Friday, February 29, 2008
Turtle Soup.
Spending the day idly trading stocks and pulling in millions of dollars really is the way to go. That is the main reason books like this are compelling. Unfortunately, as you read through this book, you come away with a sense that either this guy is a genius, or just really lucky. There is no way that an average shotgun investor who only places trades after hours and can look at his selections for just minutes a day could pull this off. Interesting stuff nonetheless.
Covel begins with a saying from Benjamin Graham, a guru of value investing, that analysts and fund managers cannot beat the market because they are the market. Essentially, when people trade frequently in the market it is a zero-sum game, or nearly so. For every winner, there is a loser. The person who makes the money, in general takes it away from people who lose money. For long term investors this is not the case, but the explanation is a bit to in depth for this post.
This is the story of how Richard Dennis, a wealthy commodities trader, placed an ad in a newspaper and recruited "normal" individuals and taught them how to make millions by trading in methodical ways. Very similar to the movie Trading Places, he began this experiment as a bet to see if anyone could be a trader. The old nature versus nurture.

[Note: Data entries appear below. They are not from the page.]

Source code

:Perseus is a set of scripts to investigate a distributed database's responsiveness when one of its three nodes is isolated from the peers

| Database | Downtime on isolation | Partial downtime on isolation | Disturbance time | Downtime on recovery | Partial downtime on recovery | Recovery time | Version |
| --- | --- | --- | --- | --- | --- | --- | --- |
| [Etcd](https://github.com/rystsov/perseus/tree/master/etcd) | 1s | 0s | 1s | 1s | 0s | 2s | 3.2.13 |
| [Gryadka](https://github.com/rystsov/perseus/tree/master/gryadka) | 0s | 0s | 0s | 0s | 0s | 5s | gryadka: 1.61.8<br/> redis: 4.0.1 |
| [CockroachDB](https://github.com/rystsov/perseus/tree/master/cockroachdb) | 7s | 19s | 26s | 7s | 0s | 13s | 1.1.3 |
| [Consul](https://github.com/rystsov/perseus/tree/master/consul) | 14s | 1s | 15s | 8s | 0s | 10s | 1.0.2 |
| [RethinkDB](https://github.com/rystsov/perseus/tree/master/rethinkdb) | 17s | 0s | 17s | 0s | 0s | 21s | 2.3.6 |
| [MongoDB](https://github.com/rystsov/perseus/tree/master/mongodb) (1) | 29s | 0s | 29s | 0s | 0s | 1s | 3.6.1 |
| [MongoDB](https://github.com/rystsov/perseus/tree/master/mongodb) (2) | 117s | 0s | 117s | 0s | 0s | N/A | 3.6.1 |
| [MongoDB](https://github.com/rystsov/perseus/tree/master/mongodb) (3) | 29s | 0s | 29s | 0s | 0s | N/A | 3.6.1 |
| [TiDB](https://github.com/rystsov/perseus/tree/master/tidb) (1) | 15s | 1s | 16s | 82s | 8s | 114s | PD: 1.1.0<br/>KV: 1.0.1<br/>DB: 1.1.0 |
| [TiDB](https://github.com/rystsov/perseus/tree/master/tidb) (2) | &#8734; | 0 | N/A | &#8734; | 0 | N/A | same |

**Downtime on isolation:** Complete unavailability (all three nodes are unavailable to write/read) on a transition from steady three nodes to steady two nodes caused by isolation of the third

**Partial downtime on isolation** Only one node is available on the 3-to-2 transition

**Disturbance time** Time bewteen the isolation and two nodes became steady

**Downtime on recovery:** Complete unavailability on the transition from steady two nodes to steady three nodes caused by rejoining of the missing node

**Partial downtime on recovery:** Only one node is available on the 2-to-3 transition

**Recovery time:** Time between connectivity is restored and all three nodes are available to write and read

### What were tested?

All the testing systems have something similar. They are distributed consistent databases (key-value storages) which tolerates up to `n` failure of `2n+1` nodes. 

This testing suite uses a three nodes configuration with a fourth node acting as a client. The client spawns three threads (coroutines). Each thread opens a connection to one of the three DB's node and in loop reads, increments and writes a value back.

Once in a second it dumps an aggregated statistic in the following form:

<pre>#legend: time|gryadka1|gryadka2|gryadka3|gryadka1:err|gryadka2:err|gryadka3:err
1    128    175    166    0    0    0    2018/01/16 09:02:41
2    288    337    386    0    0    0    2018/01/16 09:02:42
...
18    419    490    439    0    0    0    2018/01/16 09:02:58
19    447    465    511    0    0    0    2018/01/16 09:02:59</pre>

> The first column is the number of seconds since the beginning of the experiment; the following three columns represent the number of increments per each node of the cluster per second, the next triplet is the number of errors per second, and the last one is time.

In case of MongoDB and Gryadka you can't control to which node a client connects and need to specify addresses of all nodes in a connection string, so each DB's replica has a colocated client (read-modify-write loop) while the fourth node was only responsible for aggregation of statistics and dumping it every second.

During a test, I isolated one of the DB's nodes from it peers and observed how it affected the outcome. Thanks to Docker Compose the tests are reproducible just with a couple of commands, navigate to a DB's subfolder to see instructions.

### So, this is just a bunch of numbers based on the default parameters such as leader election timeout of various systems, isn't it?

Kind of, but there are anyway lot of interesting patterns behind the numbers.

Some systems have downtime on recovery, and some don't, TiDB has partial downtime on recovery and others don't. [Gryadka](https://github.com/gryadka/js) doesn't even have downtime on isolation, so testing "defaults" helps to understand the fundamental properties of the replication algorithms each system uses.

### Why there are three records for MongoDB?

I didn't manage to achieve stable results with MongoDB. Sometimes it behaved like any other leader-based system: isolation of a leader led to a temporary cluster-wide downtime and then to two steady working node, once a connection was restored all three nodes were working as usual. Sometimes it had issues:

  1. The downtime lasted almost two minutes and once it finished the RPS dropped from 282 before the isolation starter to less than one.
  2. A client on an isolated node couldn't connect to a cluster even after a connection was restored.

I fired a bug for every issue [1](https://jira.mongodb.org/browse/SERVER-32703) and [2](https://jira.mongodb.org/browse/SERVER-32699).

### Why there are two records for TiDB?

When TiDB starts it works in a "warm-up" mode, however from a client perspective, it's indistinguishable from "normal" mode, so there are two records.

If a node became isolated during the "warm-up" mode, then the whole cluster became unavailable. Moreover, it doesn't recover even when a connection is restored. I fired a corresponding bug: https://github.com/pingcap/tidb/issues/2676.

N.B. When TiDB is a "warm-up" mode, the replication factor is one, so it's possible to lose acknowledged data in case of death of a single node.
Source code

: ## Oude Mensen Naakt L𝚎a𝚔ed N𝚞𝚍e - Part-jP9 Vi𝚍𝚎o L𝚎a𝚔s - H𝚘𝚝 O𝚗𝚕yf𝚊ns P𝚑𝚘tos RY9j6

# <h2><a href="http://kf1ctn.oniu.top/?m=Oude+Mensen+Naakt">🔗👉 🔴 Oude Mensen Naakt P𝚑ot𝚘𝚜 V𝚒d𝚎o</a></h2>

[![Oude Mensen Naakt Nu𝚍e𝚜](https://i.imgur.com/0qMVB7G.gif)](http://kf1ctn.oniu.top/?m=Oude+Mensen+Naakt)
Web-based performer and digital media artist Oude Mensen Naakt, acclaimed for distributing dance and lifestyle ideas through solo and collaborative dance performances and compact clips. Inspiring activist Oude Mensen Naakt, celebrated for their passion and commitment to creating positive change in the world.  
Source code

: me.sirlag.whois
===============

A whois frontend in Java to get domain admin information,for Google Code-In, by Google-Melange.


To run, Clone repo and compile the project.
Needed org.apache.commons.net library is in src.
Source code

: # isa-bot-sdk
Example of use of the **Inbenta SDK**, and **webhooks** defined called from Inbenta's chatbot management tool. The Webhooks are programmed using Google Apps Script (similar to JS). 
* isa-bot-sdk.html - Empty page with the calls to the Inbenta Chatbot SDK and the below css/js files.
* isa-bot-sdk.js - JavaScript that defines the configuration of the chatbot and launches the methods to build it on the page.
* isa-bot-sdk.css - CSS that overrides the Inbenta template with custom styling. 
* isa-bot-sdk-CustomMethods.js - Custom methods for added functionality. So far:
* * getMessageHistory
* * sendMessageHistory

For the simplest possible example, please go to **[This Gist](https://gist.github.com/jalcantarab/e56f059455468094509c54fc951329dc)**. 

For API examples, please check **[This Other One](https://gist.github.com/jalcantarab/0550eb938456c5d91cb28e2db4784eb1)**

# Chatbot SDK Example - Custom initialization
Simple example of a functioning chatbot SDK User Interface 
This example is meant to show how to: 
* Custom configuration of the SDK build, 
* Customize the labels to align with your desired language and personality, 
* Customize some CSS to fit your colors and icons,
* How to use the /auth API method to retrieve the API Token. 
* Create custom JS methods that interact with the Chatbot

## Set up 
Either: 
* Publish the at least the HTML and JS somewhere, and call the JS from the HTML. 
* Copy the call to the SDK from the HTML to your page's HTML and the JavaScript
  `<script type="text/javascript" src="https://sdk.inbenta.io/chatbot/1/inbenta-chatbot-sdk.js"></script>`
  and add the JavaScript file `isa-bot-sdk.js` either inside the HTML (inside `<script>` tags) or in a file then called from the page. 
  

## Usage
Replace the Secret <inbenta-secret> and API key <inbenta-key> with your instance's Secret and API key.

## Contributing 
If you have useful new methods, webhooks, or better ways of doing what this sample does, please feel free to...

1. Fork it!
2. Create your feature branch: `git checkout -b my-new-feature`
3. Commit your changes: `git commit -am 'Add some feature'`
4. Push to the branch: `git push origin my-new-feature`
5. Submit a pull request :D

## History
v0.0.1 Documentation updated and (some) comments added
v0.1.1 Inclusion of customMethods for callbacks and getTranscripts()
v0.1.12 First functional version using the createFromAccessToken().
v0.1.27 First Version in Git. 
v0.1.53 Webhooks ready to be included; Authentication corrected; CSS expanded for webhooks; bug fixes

He educated the turtles, and gave them his own money to trade with. They did well as a group, and made millions. They were is essence momentum traders, which is the subject of book also by Covel. I don't believe this books leads to a particular stock, so there won't be a purchase with this one. Very good story though. Top notch. And Dan Aykroyd and Eddie Murphy were great in Trading Places. If you like early 80's comedies, this one is for you.
Sunday, February 17, 2008
Small book, big results (hopefully)!
The Little Book that Makes You Rich is a another of the "Little Book" series that supposes an easy way to make a killing in the market. It does not get any easier. Navellier makes investing seem like a spectator sport. All you do is go to his handy web site where he has constructed a grading scale for stocks.
In the book, he describes his ranking of stocks on eight different measures, all of them growth related. I'll list them so you do not have to read the book.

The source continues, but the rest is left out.